One thing that I’d like to ask you is how can community oncologists get patients into the database. Is there anything…do you have to be a member of an institution that’s signed up or how do you do that?
Dr. Warner: That’s a great question, and we designed this survey to be open to any domestic healthcare professionals. So, let me emphasize that: any domestic, which would be the United States and the outlying territories, healthcare professional can enter data into this survey. That’s been determined by the Vanderbilt IRB. It’s exempt, so there’s no patient identifiers in the survey, and so yes, we want to get reports from the community because I think that that’s maybe where quite a lot of perhaps the less severe disease is being seen rather than in hospitals, which are attached to institutions, and I think it’s just as important to learn about relatively mild cases so that we can risk stratify better than to only report on the most severe cases.

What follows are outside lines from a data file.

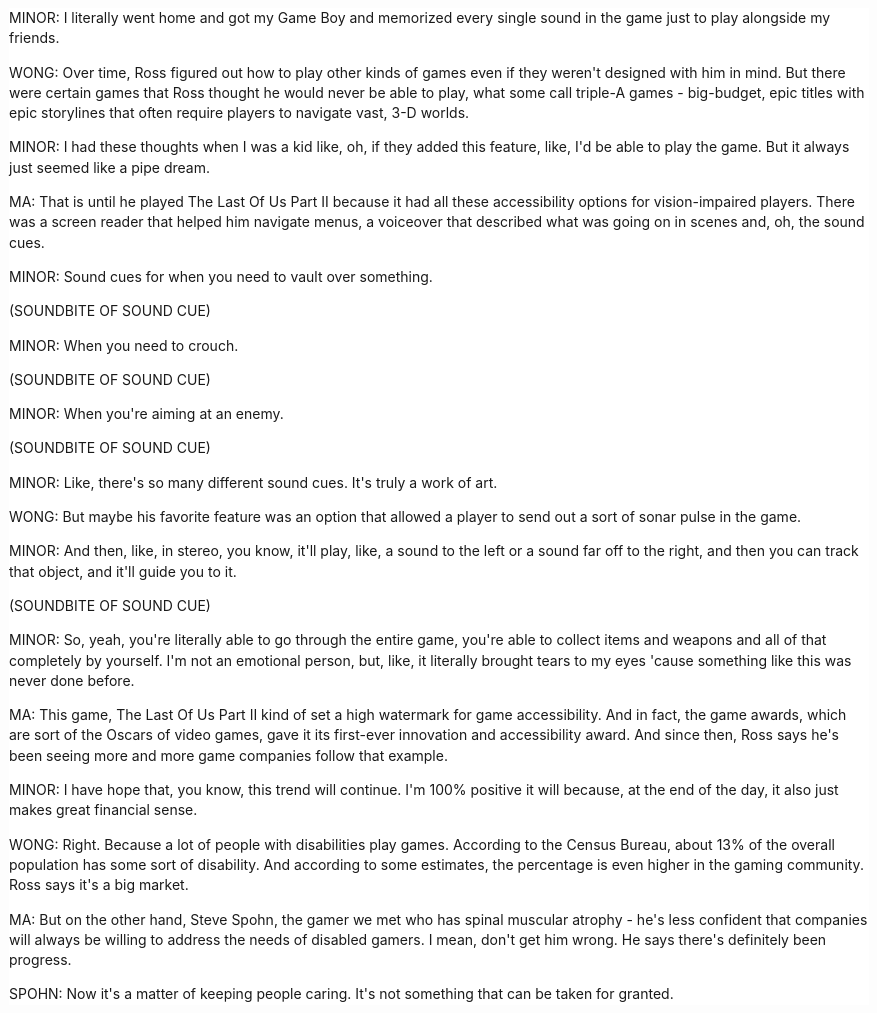 MINOR: I literally went home and got my Game Boy and memorized every single sound in the game just to play alongside my friends.

WONG: Over time, Ross figured out how to play other kinds of games even if they weren't designed with him in mind. But there were certain games that Ross thought he would never be able to play, what some call triple-A games - big-budget, epic titles with epic storylines that often require players to navigate vast, 3-D worlds.

MINOR: I had these thoughts when I was a kid like, oh, if they added this feature, like, I'd be able to play the game. But it always just seemed like a pipe dream.

MA: That is until he played The Last Of Us Part II because it had all these accessibility options for vision-impaired players. There was a screen reader that helped him navigate menus, a voiceover that described what was going on in scenes and, oh, the sound cues.

MINOR: Sound cues for when you need to vault over something.

(SOUNDBITE OF SOUND CUE)

MINOR: When you need to crouch.

(SOUNDBITE OF SOUND CUE)

MINOR: When you're aiming at an enemy.

(SOUNDBITE OF SOUND CUE)

MINOR: Like, there's so many different sound cues. It's truly a work of art.

WONG: But maybe his favorite feature was an option that allowed a player to send out a sort of sonar pulse in the game.

MINOR: And then, like, in stereo, you know, it'll play, like, a sound to the left or a sound far off to the right, and then you can track that object, and it'll guide you to it.

(SOUNDBITE OF SOUND CUE)

MINOR: So, yeah, you're literally able to go through the entire game, you're able to collect items and weapons and all of that completely by yourself. I'm not an emotional person, but, like, it literally brought tears to my eyes 'cause something like this was never done before.

MA: This game, The Last Of Us Part II kind of set a high watermark for game accessibility. And in fact, the game awards, which are sort of the Oscars of video games, gave it its first-ever innovation and accessibility award. And since then, Ross says he's been seeing more and more game companies follow that example.

MINOR: I have hope that, you know, this trend will continue. I'm 100% positive it will because, at the end of the day, it also just makes great financial sense.

WONG: Right. Because a lot of people with disabilities play games. According to the Census Bureau, about 13% of the overall population has some sort of disability. And according to some estimates, the percentage is even higher in the gaming community. Ross says it's a big market.

MA: But on the other hand, Steve Spohn, the gamer we met who has spinal muscular atrophy - he's less confident that companies will always be willing to address the needs of disabled gamers. I mean, don't get him wrong. He says there's definitely been progress.

SPOHN: Now it's a matter of keeping people caring. It's not something that can be taken for granted.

So our website, which is currently CCC19us.org, and hopefully in the next few days we will have ccc19.org, but go to the website. There’s a button right there to press to get to the survey. If you only fill out the required elements, the survey should take about two minutes or so. If you go through the more thorough elements, the optional questions, maybe more like five minutes, but you know, the survey is designed to really be completed rapidly and anywhere that you have internet access.
Dr. Grothey: So, how many patients have already been entered into the database right now?
Dr. Warner: So, it’s not a huge number yet. I didn’t check this morning, but it’s probably less than 20, although I will note that the largest study to date out of China had only 18 patients, so it’s already comparable to that. We expect that number to go up quite quickly because the participating institutions, most of them are getting their local IRB approval as well as insuring with their privacy office that the sharing of information, even if it’s de-identified, which is how this is designed. Some institutions have additional rules around sharing of any medical information outside of that institution. So, there might be some red tape to work through.
I’ve got a few requests for data transfer agreements and hopefully our legal team is ready and willing to get through those as quickly as possible. Our IRB has been amazing, very collaborative. They’ve basically taken all COVID-19 projects to the front of their queue and are trying to work with us as quickly but as ethically as possible.